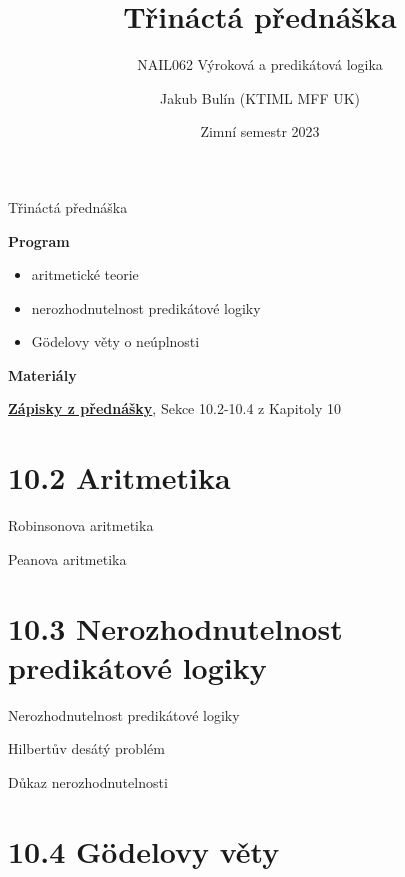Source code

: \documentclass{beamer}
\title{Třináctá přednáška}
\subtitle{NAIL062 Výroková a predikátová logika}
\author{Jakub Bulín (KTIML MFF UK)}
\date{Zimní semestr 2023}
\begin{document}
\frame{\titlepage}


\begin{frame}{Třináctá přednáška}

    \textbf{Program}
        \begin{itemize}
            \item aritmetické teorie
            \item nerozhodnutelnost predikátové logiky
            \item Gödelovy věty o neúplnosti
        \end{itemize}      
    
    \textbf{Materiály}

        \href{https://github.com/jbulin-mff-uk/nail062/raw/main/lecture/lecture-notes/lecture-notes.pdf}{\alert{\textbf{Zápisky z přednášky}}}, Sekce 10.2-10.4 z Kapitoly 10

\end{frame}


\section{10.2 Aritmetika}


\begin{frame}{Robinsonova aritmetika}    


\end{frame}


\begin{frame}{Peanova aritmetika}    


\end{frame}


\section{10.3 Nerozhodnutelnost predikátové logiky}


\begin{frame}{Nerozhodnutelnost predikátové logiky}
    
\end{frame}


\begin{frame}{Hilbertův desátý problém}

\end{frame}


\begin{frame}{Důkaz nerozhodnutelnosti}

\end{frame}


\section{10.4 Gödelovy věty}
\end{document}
....
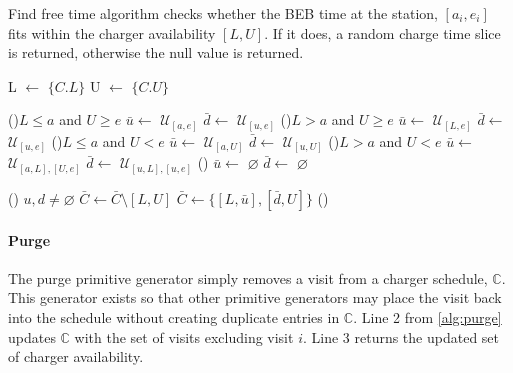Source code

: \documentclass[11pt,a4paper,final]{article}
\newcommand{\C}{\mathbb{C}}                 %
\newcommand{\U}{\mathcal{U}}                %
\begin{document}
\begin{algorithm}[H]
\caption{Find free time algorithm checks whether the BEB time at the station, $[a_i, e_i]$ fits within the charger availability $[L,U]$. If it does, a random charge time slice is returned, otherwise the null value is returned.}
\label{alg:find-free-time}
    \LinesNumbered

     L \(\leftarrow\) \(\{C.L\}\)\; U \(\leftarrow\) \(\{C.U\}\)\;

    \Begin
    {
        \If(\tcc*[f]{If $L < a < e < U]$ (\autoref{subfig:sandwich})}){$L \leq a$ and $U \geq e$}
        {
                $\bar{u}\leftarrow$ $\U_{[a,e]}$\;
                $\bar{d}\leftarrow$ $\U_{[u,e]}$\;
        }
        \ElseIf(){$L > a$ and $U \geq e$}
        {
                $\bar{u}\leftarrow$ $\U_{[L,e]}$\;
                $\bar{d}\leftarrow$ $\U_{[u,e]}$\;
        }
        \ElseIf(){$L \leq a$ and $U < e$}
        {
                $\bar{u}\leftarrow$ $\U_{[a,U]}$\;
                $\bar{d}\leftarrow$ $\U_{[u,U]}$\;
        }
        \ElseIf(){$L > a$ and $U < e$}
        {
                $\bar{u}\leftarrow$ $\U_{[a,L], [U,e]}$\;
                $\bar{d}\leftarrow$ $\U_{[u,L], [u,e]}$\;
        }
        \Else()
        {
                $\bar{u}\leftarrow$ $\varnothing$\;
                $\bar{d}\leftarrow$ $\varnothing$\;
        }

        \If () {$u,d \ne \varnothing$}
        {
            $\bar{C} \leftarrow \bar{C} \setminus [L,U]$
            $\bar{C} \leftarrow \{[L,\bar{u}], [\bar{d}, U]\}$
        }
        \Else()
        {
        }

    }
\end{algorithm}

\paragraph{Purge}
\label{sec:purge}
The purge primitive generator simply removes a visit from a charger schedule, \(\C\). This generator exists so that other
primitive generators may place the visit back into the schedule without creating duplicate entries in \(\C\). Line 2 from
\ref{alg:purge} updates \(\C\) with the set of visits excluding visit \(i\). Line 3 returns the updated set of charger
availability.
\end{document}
....
**Work request**. Find how many lines in the listing hold "documentclass", and reply with that number only.

**Answer to this problem**. 2